The freshly acquitted OJ Simpson returned one last time to Los Angeles County Jail, to collect his personal items, undergo a quick formal check of his record - and walk into a future that is completely uncertain.
Technically the former football star is free, but he is unlikely to quickly shake off the case which for more than 15 months has transfixed and polarised America. His personal life surely will remain in almost unbearable turmoil.
Civil lawsuits for "wrongful death" are outstanding from the families of his ex-wife Nicole Simpson and of Ronald Goldman, while he must confront the fraught matter of custody of Sidney, 10, and Justin, 7, his two children by Nicole. They are presently being cared for by Nicole's family, which is convinced their mother was murdered by their father.
Whether the suits go forward remains to be seen. But if they do, the problems for Simpson will be considerable. A civil case requires only that "a preponderance of the evidence" proves his involvement in the murders, instead of the stricter "beyond a reasonable doubt" that state prosecutors Marcia Clark and Chris Darden failed to demonstrate in the trial which ended yesterday.
Defending civil suits, and meeting the heavy damages which might result, would be expensive - even for a man once worth $10m (pounds 6m) and now stands to make millions more by telling his side of the story.
Professionally, Simpson's days as a football commentator and commercial pitchman for Hertz rental cars - or any other product - are surely done. Whatever the court verdict, polls show 65 per cent of the country, and an even higher percentage of whites, believe he is a murderer.
At least though he is not destined for the poor house. Although the cost of his all-star defence team is reckoned to have consumed his fortune, other income sources beckon. One possibility, already studied by advisers, is a pay-per-view TV show in which Simpson expounds his innocence. Another book may be in the works.
From a San Francisco slum to the pinnacle of sporting success, Simpson's journey made him the perfect American hero. So dazzling were his accomplishments and so flawless his public image, little notice was taken of the traumas that marked his private life. Not until 13 June 1994, that is.

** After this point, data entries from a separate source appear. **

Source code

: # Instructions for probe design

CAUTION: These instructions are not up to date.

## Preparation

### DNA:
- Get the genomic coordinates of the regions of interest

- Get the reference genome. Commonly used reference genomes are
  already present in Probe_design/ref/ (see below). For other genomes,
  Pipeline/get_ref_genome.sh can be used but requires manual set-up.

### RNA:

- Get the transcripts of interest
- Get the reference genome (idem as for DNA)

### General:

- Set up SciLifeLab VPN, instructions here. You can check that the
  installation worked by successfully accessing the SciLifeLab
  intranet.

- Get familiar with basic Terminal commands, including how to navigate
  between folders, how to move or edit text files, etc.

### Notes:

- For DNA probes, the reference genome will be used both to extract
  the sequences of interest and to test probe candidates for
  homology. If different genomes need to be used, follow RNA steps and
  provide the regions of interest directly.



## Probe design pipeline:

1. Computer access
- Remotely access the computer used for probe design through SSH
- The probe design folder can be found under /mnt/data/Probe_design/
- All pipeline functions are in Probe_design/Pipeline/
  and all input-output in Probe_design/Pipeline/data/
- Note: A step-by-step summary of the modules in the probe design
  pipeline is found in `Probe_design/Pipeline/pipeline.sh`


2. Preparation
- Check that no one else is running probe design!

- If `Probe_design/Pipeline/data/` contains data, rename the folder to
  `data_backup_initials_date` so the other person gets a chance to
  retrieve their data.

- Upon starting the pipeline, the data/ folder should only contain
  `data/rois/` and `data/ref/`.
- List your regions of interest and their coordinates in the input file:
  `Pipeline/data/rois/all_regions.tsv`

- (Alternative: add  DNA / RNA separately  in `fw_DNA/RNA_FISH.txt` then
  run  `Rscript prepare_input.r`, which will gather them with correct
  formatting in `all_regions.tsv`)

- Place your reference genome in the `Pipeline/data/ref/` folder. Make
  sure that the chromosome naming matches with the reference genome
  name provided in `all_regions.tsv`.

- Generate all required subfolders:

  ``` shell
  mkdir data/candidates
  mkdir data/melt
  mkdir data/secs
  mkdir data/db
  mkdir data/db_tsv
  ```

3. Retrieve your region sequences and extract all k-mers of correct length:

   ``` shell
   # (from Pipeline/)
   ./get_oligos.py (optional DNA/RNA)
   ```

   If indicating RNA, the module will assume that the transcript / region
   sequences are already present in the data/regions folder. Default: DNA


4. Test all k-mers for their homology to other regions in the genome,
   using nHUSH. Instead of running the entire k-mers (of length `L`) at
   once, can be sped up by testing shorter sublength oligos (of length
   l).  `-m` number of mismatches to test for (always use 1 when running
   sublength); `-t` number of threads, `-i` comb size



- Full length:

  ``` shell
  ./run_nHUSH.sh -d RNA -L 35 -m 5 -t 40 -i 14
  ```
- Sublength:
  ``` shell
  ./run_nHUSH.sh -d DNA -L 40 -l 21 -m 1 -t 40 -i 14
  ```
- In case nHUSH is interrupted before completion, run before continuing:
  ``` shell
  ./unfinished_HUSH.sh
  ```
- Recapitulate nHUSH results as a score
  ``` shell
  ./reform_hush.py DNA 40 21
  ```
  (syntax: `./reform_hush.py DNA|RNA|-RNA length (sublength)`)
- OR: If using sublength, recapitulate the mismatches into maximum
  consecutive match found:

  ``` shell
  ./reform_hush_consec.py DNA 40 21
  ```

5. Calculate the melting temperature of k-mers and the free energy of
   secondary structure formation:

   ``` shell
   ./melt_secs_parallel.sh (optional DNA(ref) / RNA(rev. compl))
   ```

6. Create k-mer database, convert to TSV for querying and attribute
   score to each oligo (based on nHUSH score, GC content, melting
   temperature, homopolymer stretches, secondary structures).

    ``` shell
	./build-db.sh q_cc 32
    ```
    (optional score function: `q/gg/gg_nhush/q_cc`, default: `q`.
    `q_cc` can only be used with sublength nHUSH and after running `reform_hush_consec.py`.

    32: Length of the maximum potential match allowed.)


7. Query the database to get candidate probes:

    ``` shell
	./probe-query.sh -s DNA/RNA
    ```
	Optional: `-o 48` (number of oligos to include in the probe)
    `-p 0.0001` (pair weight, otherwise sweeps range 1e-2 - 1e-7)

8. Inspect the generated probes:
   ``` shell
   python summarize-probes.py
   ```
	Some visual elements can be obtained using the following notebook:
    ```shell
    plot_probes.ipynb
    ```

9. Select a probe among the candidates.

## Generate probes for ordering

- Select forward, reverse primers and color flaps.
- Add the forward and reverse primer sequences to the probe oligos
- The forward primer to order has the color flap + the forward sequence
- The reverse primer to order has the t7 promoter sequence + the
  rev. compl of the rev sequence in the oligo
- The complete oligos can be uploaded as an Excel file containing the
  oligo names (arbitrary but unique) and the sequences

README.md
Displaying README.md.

Born on 9 July 1947 in the working-class Portero Hill section of San Francisco, Orenthal James Simpson had a difficult childhood. His parents split when he was tiny and by his teens he was running with a gang called the "Persian Warriors". Because of a calcium deficiency, he was forced to wear leg braces. His nickname then was not the "Juice", but "Pencil Pins".
At the University of South California, Simpson became the first college football player to make it to the cover of Sports Illustrated. At 15st and 6ft 1in, he was snapped up by the Buffalo Bills where, as a running back, he won the affection of all of America with his astonishing power and ability to dodge tackles. For black Americans especially he became a new kind of sporting role model.
And Simpson, with his good looks, ready smile and effusive sense of humour, seemed impossibly nice. He was the one who would visit kids in hospital or shake hands in the crowd.
After his retirement, he acted in 10 films, starting with the Towering Inferno in 1974 and including three Naked Gun comedies. After his retirement from the field in 1984, he became an NBC sportscaster.
His personal life was less smooth, however. In 1979 he was divorced from Marguerite, who complained that she had been "shoved out of the way" by her husband's new-found fame. Shortly before the divorce was completed, tragedy struck the couple when their 23-month-old daughter, Aaren, died after drowning in a swimming pool.
Simpson began dating Nicole in 1977, when she was still a schoolgirl, and lavished her with a luxurious lifestyle of west and east coast homes and extravagant holidays. They married in 1985, later having the two children.
As his trial has revealed, however, the marriage was marred by quarrels, intense jealousy and occasional domestic violence. In the early hours of 1 January 1989, police went to the Simpsons' Brentwood home after an emergency call. They found Nicole running out of the bushes, shouting, "He's going to kill me, he's going to kill me." Her face was badly beaten. Simpson pleaded "no contest" to charges of battery and was fined $700 (pounds 400) and ordered to do 120 hours of community service.
Nicole filed for divorce from OJ in 1992. She never quite succeeded, however, in fully disentangling herself from the man that she - and most of America - had once so deeply loved.